**Assigned task:**
Go over the data and copy out each line with "right" in it.
BEGIN Supplied information
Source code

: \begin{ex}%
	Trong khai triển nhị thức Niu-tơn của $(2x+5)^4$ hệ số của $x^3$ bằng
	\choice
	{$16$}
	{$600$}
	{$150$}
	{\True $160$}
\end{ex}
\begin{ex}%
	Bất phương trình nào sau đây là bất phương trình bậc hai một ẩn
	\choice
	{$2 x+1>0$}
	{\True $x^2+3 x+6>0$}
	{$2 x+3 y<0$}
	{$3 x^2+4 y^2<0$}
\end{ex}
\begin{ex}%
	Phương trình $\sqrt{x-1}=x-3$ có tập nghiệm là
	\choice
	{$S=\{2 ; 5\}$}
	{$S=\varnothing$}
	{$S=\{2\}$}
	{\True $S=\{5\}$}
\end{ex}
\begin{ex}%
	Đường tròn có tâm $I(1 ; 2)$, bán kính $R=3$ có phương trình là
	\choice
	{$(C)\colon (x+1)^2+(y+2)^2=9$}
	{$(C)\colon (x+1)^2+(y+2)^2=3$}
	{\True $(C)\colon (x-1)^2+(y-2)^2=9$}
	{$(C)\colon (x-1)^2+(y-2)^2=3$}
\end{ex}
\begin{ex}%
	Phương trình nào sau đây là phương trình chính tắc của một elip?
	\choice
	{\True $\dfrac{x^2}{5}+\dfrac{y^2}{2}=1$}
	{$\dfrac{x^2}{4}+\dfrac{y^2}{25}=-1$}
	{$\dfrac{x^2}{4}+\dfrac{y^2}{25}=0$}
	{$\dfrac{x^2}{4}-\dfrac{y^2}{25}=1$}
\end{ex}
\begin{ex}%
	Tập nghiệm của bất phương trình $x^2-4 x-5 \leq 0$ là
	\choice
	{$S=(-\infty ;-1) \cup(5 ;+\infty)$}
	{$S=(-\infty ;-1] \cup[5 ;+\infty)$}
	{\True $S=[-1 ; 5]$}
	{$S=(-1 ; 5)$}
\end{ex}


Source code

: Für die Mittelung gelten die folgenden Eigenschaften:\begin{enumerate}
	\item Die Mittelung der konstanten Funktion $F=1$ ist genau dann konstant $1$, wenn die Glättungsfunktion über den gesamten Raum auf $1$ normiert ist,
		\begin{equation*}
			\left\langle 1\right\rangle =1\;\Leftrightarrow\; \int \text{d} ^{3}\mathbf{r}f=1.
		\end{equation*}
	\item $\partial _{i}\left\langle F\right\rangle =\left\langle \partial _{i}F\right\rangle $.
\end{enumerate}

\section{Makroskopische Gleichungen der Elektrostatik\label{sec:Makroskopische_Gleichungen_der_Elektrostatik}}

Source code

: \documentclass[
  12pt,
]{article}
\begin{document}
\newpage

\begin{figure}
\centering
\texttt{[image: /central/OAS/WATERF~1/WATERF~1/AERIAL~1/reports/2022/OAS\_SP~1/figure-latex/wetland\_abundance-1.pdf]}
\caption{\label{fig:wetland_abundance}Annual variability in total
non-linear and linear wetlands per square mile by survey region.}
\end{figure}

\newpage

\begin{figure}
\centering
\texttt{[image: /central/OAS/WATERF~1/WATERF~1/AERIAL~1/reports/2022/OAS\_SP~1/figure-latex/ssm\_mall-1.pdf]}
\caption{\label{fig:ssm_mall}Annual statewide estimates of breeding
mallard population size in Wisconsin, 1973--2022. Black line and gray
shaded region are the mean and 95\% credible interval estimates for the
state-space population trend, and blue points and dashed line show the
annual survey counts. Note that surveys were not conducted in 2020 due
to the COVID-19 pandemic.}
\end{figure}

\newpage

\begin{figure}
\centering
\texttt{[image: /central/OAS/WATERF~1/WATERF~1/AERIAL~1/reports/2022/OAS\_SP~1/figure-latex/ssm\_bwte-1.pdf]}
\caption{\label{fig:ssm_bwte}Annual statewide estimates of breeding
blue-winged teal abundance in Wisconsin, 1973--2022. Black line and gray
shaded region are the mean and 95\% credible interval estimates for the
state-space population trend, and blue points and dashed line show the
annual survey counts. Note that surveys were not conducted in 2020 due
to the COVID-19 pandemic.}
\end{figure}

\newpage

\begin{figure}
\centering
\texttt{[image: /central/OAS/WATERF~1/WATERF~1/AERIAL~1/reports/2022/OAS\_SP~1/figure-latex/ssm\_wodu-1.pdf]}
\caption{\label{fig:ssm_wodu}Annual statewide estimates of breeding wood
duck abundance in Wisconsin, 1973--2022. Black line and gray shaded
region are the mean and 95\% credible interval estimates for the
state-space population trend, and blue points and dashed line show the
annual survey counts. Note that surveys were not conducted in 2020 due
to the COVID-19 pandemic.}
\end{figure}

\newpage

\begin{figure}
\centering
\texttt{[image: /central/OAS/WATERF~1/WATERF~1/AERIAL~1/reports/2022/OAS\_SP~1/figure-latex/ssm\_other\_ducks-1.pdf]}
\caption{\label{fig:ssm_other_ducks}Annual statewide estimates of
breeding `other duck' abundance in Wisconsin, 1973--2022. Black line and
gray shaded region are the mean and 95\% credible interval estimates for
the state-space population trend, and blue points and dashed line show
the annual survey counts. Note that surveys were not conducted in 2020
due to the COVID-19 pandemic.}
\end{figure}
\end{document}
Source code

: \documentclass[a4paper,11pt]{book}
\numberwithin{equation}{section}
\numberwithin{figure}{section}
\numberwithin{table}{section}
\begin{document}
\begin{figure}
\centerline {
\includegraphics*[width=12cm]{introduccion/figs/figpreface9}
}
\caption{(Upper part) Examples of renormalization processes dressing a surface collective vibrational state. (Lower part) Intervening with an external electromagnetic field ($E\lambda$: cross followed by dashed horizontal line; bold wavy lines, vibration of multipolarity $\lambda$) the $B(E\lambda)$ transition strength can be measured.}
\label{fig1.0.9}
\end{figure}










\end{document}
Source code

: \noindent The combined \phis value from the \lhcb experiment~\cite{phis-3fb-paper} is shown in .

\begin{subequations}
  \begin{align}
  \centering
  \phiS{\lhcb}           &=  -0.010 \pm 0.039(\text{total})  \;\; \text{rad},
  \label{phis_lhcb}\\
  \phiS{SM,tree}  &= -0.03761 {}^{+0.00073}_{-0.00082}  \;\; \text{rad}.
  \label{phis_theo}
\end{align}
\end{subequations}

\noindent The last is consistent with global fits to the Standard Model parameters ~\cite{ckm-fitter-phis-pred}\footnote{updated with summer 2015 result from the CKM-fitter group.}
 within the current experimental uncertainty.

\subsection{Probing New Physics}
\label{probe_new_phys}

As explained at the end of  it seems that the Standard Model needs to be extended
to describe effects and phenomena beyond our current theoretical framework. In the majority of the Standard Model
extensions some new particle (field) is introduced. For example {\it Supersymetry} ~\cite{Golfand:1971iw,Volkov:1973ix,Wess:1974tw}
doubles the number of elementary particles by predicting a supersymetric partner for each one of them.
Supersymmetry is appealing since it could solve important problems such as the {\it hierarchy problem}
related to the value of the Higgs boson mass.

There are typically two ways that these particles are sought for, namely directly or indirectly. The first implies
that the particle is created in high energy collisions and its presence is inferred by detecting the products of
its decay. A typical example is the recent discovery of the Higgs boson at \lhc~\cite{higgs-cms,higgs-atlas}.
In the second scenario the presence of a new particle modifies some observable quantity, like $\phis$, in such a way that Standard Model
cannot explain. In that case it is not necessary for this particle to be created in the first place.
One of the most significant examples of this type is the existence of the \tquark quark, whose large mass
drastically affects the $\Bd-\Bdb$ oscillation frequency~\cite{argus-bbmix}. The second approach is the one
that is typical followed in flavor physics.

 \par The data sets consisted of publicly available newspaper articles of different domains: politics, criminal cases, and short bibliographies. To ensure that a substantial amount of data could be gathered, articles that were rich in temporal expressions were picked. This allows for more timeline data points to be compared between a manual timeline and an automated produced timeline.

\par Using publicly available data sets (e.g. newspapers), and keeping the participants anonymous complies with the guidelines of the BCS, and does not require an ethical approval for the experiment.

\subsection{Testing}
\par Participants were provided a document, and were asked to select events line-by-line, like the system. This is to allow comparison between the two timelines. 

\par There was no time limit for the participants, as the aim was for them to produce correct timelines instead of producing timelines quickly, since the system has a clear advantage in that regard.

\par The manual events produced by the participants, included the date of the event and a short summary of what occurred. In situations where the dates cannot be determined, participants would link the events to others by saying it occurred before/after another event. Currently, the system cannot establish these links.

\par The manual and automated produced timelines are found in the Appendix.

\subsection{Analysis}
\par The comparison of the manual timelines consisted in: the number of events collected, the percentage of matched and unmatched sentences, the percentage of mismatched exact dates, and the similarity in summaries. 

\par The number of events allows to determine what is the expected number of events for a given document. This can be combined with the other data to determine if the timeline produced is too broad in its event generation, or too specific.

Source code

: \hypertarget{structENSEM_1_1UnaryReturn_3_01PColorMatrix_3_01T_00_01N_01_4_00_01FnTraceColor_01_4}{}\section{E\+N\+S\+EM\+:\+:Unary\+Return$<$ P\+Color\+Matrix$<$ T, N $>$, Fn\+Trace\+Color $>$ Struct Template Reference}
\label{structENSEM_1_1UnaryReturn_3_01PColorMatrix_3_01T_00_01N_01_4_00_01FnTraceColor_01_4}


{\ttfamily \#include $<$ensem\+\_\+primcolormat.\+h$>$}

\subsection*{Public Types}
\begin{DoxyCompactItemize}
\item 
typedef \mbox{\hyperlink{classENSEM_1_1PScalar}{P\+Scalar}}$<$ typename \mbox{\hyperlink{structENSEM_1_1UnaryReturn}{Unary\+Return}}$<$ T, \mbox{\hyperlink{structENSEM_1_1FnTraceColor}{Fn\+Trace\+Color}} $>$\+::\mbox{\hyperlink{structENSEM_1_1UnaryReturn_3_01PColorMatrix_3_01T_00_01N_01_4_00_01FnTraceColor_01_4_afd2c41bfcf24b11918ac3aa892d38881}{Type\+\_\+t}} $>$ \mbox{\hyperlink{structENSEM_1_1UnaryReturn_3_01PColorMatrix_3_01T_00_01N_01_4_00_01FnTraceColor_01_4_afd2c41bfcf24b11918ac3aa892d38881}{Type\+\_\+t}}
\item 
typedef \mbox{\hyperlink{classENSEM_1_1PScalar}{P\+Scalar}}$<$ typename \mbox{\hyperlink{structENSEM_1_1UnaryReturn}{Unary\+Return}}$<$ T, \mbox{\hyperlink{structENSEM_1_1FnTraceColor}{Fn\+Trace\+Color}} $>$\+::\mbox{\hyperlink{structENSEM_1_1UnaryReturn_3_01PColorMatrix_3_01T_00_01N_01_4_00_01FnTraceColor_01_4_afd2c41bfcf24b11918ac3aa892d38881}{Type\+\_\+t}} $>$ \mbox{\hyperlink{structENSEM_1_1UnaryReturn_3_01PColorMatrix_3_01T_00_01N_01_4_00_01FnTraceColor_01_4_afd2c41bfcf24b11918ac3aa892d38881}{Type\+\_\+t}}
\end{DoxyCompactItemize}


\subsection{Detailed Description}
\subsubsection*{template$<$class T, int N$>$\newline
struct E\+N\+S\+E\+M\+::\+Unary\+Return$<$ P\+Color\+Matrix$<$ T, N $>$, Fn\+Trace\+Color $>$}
END Supplied information
**Answer box:**
			\left\langle 1\right\rangle =1\;\Leftrightarrow\; \int \text{d} ^{3}\mathbf{r}f=1.
	\item $\partial _{i}\left\langle F\right\rangle =\left\langle \partial _{i}F\right\rangle $.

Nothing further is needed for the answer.